What to produce: A bare number is all that is needed: how many lines below contain the string "avoid"?

Data shown:
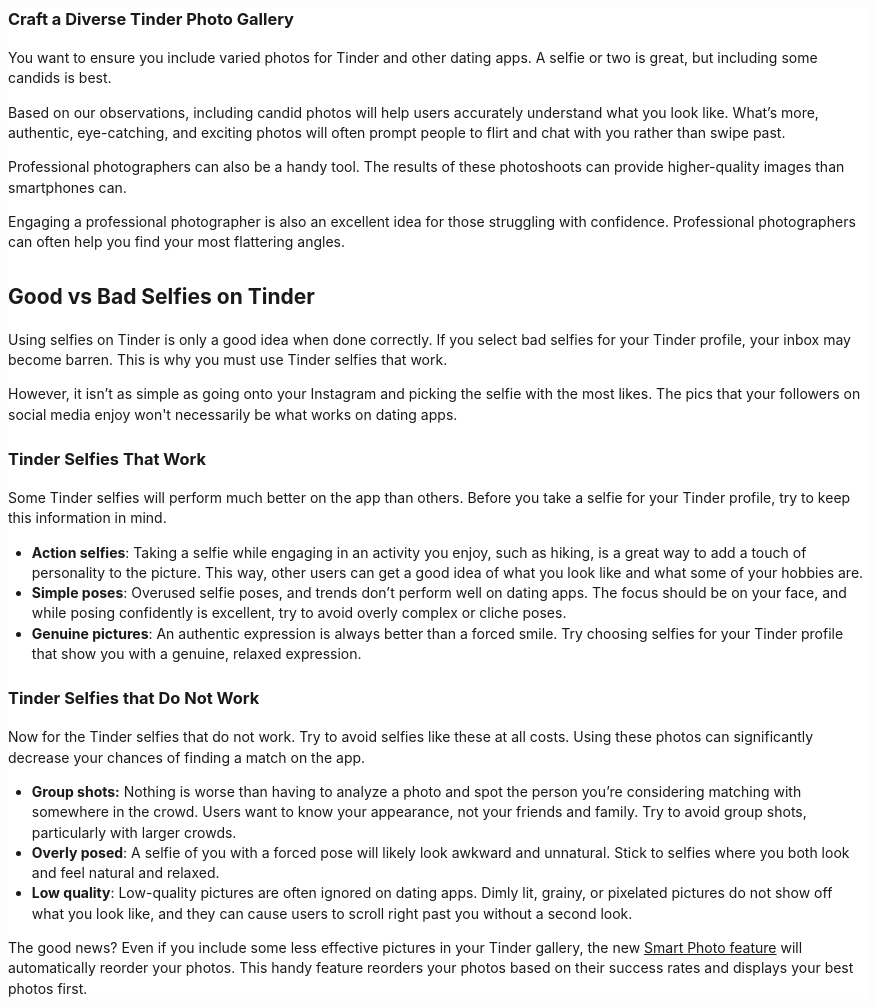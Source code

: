 ### Craft a Diverse Tinder Photo Gallery

You want to ensure you include varied photos for Tinder and other dating apps. A selfie or two is great, but including some candids is best.

Based on our observations, including candid photos will help users accurately understand what you look like. What’s more, authentic, eye-catching, and exciting photos will often prompt people to flirt and chat with you rather than swipe past.

Professional photographers can also be a handy tool. The results of these photoshoots can provide higher-quality images than smartphones can.

Engaging a professional photographer is also an excellent idea for those struggling with confidence. Professional photographers can often help you find your most flattering angles.

## Good vs Bad Selfies on Tinder

Using selfies on Tinder is only a good idea when done correctly. If you select bad selfies for your Tinder profile, your inbox may become barren. This is why you must use Tinder selfies that work.

However, it isn’t as simple as going onto your Instagram and picking the selfie with the most likes. The pics that your followers on social media enjoy won't necessarily be what works on dating apps.

### Tinder Selfies That Work

Some Tinder selfies will perform much better on the app than others. Before you take a selfie for your Tinder profile, try to keep this information in mind.

* **Action selfies**: Taking a selfie while engaging in an activity you enjoy, such as hiking, is a great way to add a touch of personality to the picture. This way, other users can get a good idea of what you look like and what some of your hobbies are.
* **Simple poses**: Overused selfie poses, and trends don’t perform well on dating apps. The focus should be on your face, and while posing confidently is excellent, try to avoid overly complex or cliche poses.
* **Genuine pictures**: An authentic expression is always better than a forced smile. Try choosing selfies for your Tinder profile that show you with a genuine, relaxed expression.

### Tinder Selfies that Do Not Work

Now for the Tinder selfies that do not work. Try to avoid selfies like these at all costs. Using these photos can significantly decrease your chances of finding a match on the app.

* **Group shots:** Nothing is worse than having to analyze a photo and spot the person you’re considering matching with somewhere in the crowd. Users want to know your appearance, not your friends and family. Try to avoid group shots, particularly with larger crowds.
* **Overly posed**: A selfie of you with a forced pose will likely look awkward and unnatural. Stick to selfies where you both look and feel natural and relaxed.
* **Low quality**: Low-quality pictures are often ignored on dating apps. Dimly lit, grainy, or pixelated pictures do not show off what you look like, and they can cause users to scroll right past you without a second look.

The good news? Even if you include some less effective pictures in your Tinder gallery, the new [Smart Photo feature](https://thematchartist.com/tinder/tinder-smart-photos/) will automatically reorder your photos. This handy feature reorders your photos based on their success rates and displays your best photos first.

Result: 3